WHAT THE EXERCISE ASKS | All entries shown below must be given again word for word.

THE INPUT |
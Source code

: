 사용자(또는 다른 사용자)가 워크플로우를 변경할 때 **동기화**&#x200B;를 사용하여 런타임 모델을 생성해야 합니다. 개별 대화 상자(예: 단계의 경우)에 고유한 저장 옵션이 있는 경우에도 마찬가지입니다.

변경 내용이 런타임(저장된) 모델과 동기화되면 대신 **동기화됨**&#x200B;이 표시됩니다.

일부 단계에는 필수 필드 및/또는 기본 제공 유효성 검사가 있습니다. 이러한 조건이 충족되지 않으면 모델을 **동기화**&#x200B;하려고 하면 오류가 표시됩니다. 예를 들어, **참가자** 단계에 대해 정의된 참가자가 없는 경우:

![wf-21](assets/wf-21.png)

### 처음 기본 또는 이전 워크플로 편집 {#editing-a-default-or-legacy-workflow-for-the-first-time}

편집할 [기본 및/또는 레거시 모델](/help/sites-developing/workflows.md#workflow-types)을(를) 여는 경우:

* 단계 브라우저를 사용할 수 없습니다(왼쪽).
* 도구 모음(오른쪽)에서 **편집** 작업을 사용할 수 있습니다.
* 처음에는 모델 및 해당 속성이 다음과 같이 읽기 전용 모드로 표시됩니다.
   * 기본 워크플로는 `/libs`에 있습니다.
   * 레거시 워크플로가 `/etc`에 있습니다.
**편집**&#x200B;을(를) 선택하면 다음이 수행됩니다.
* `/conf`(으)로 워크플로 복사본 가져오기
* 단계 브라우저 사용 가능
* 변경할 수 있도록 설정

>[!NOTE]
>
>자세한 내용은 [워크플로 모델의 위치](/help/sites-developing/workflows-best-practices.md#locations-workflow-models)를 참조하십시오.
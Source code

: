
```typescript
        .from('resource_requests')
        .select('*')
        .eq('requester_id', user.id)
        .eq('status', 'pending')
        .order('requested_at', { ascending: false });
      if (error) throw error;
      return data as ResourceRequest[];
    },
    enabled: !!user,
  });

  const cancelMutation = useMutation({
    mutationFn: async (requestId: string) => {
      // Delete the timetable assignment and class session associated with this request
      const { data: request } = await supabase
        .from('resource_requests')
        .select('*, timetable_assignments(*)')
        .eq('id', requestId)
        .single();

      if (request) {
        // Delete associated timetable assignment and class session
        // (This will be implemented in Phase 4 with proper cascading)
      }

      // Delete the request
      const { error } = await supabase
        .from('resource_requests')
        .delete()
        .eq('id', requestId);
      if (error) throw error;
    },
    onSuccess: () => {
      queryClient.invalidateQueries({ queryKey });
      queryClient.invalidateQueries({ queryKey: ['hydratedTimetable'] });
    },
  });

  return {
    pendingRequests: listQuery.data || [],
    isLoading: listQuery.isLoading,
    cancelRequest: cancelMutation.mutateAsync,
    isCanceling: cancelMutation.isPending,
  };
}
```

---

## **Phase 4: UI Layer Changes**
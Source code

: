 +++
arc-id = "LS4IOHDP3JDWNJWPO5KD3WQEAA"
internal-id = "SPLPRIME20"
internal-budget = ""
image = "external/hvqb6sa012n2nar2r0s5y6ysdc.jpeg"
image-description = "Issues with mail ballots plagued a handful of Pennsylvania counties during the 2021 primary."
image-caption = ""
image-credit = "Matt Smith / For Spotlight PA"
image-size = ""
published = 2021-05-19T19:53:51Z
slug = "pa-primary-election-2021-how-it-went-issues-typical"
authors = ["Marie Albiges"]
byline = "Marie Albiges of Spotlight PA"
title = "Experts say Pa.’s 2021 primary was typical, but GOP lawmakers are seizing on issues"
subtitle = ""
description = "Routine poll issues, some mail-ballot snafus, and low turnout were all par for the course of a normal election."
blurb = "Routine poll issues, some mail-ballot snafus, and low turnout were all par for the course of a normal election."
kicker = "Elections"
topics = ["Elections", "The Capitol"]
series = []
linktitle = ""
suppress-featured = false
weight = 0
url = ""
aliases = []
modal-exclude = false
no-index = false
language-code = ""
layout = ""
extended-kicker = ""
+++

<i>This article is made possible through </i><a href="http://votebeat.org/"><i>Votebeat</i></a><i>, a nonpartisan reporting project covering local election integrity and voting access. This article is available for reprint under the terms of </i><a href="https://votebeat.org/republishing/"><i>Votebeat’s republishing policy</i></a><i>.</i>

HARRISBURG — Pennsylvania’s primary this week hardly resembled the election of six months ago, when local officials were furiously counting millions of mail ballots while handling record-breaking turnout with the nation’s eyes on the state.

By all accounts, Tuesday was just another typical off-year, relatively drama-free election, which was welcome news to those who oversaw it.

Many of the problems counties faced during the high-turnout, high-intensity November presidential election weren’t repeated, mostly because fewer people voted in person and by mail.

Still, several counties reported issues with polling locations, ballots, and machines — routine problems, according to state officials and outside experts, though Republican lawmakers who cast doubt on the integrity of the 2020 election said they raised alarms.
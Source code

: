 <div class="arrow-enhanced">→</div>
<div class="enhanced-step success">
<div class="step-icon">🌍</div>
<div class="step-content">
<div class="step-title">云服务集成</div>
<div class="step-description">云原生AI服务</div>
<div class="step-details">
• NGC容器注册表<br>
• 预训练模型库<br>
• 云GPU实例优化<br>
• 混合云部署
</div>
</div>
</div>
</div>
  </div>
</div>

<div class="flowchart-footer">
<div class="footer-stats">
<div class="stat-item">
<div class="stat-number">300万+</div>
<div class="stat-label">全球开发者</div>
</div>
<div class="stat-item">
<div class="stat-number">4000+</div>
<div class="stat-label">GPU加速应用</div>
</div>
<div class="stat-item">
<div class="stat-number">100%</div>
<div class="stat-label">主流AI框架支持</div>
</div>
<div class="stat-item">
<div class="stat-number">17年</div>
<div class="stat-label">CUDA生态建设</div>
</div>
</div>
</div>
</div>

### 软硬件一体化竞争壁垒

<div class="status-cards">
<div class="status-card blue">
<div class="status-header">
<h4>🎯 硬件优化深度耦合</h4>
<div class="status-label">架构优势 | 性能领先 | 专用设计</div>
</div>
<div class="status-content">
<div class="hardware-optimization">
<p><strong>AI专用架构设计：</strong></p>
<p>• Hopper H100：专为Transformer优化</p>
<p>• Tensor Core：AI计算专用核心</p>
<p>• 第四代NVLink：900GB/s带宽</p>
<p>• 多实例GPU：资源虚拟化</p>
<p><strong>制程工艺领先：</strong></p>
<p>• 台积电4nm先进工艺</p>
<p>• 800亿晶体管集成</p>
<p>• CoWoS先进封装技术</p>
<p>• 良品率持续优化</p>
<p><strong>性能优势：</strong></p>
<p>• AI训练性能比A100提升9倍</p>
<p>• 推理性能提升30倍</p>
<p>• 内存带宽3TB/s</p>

TASK RESPONSE |
Source code

: 사용자(또는 다른 사용자)가 워크플로우를 변경할 때 **동기화**&#x200B;를 사용하여 런타임 모델을 생성해야 합니다. 개별 대화 상자(예: 단계의 경우)에 고유한 저장 옵션이 있는 경우에도 마찬가지입니다.

변경 내용이 런타임(저장된) 모델과 동기화되면 대신 **동기화됨**&#x200B;이 표시됩니다.

일부 단계에는 필수 필드 및/또는 기본 제공 유효성 검사가 있습니다. 이러한 조건이 충족되지 않으면 모델을 **동기화**&#x200B;하려고 하면 오류가 표시됩니다. 예를 들어, **참가자** 단계에 대해 정의된 참가자가 없는 경우:

![wf-21](assets/wf-21.png)

### 처음 기본 또는 이전 워크플로 편집 {#editing-a-default-or-legacy-workflow-for-the-first-time}

편집할 [기본 및/또는 레거시 모델](/help/sites-developing/workflows.md#workflow-types)을(를) 여는 경우:

* 단계 브라우저를 사용할 수 없습니다(왼쪽).
* 도구 모음(오른쪽)에서 **편집** 작업을 사용할 수 있습니다.
* 처음에는 모델 및 해당 속성이 다음과 같이 읽기 전용 모드로 표시됩니다.
   * 기본 워크플로는 `/libs`에 있습니다.
   * 레거시 워크플로가 `/etc`에 있습니다.
**편집**&#x200B;을(를) 선택하면 다음이 수행됩니다.
* `/conf`(으)로 워크플로 복사본 가져오기
* 단계 브라우저 사용 가능
* 변경할 수 있도록 설정

>[!NOTE]
>
>자세한 내용은 [워크플로 모델의 위치](/help/sites-developing/workflows-best-practices.md#locations-workflow-models)를 참조하십시오.
Source code

:
```typescript
        .from('resource_requests')
        .select('*')
        .eq('requester_id', user.id)
        .eq('status', 'pending')
        .order('requested_at', { ascending: false });
      if (error) throw error;
      return data as ResourceRequest[];
    },
    enabled: !!user,
  });

  const cancelMutation = useMutation({
    mutationFn: async (requestId: string) => {
      // Delete the timetable assignment and class session associated with this request
      const { data: request } = await supabase
        .from('resource_requests')
        .select('*, timetable_assignments(*)')
        .eq('id', requestId)
        .single();

      if (request) {
        // Delete associated timetable assignment and class session
        // (This will be implemented in Phase 4 with proper cascading)
      }

      // Delete the request
      const { error } = await supabase
        .from('resource_requests')
        .delete()
        .eq('id', requestId);
      if (error) throw error;
    },
    onSuccess: () => {
      queryClient.invalidateQueries({ queryKey });
      queryClient.invalidateQueries({ queryKey: ['hydratedTimetable'] });
    },
  });

  return {
    pendingRequests: listQuery.data || [],
    isLoading: listQuery.isLoading,
    cancelRequest: cancelMutation.mutateAsync,
    isCanceling: cancelMutation.isPending,
  };
}
```

---

## **Phase 4: UI Layer Changes**
Source code

: +++
arc-id = "LS4IOHDP3JDWNJWPO5KD3WQEAA"
internal-id = "SPLPRIME20"
internal-budget = ""
image = "external/hvqb6sa012n2nar2r0s5y6ysdc.jpeg"
image-description = "Issues with mail ballots plagued a handful of Pennsylvania counties during the 2021 primary."
image-caption = ""
image-credit = "Matt Smith / For Spotlight PA"
image-size = ""
published = 2021-05-19T19:53:51Z
slug = "pa-primary-election-2021-how-it-went-issues-typical"
authors = ["Marie Albiges"]
byline = "Marie Albiges of Spotlight PA"
title = "Experts say Pa.’s 2021 primary was typical, but GOP lawmakers are seizing on issues"
subtitle = ""
description = "Routine poll issues, some mail-ballot snafus, and low turnout were all par for the course of a normal election."
blurb = "Routine poll issues, some mail-ballot snafus, and low turnout were all par for the course of a normal election."
kicker = "Elections"
topics = ["Elections", "The Capitol"]
series = []
linktitle = ""
suppress-featured = false
weight = 0
url = ""
aliases = []
modal-exclude = false
no-index = false
language-code = ""
layout = ""
extended-kicker = ""
+++

<i>This article is made possible through </i><a href="http://votebeat.org/"><i>Votebeat</i></a><i>, a nonpartisan reporting project covering local election integrity and voting access. This article is available for reprint under the terms of </i><a href="https://votebeat.org/republishing/"><i>Votebeat’s republishing policy</i></a><i>.</i>

HARRISBURG — Pennsylvania’s primary this week hardly resembled the election of six months ago, when local officials were furiously counting millions of mail ballots while handling record-breaking turnout with the nation’s eyes on the state.

By all accounts, Tuesday was just another typical off-year, relatively drama-free election, which was welcome news to those who oversaw it.

Many of the problems counties faced during the high-turnout, high-intensity November presidential election weren’t repeated, mostly because fewer people voted in person and by mail.

Still, several counties reported issues with polling locations, ballots, and machines — routine problems, according to state officials and outside experts, though Republican lawmakers who cast doubt on the integrity of the 2020 election said they raised alarms.
Source code

: <div class="arrow-enhanced">→</div>
<div class="enhanced-step success">
<div class="step-icon">🌍</div>
<div class="step-content">
<div class="step-title">云服务集成</div>
<div class="step-description">云原生AI服务</div>
<div class="step-details">
• NGC容器注册表<br>
• 预训练模型库<br>
• 云GPU实例优化<br>
• 混合云部署
</div>
</div>
</div>
</div>
  </div>
</div>

<div class="flowchart-footer">
<div class="footer-stats">
<div class="stat-item">
<div class="stat-number">300万+</div>
<div class="stat-label">全球开发者</div>
</div>
<div class="stat-item">
<div class="stat-number">4000+</div>
<div class="stat-label">GPU加速应用</div>
</div>
<div class="stat-item">
<div class="stat-number">100%</div>
<div class="stat-label">主流AI框架支持</div>
</div>
<div class="stat-item">
<div class="stat-number">17年</div>
<div class="stat-label">CUDA生态建设</div>
</div>
</div>
</div>
</div>

### 软硬件一体化竞争壁垒

<div class="status-cards">
<div class="status-card blue">
<div class="status-header">
<h4>🎯 硬件优化深度耦合</h4>
<div class="status-label">架构优势 | 性能领先 | 专用设计</div>
</div>
<div class="status-content">
<div class="hardware-optimization">
<p><strong>AI专用架构设计：</strong></p>
<p>• Hopper H100：专为Transformer优化</p>
<p>• Tensor Core：AI计算专用核心</p>
<p>• 第四代NVLink：900GB/s带宽</p>
<p>• 多实例GPU：资源虚拟化</p>
<p><strong>制程工艺领先：</strong></p>
<p>• 台积电4nm先进工艺</p>
<p>• 800亿晶体管集成</p>
<p>• CoWoS先进封装技术</p>
<p>• 良品率持续优化</p>
<p><strong>性能优势：</strong></p>
<p>• AI训练性能比A100提升9倍</p>
<p>• 推理性能提升30倍</p>
<p>• 内存带宽3TB/s</p>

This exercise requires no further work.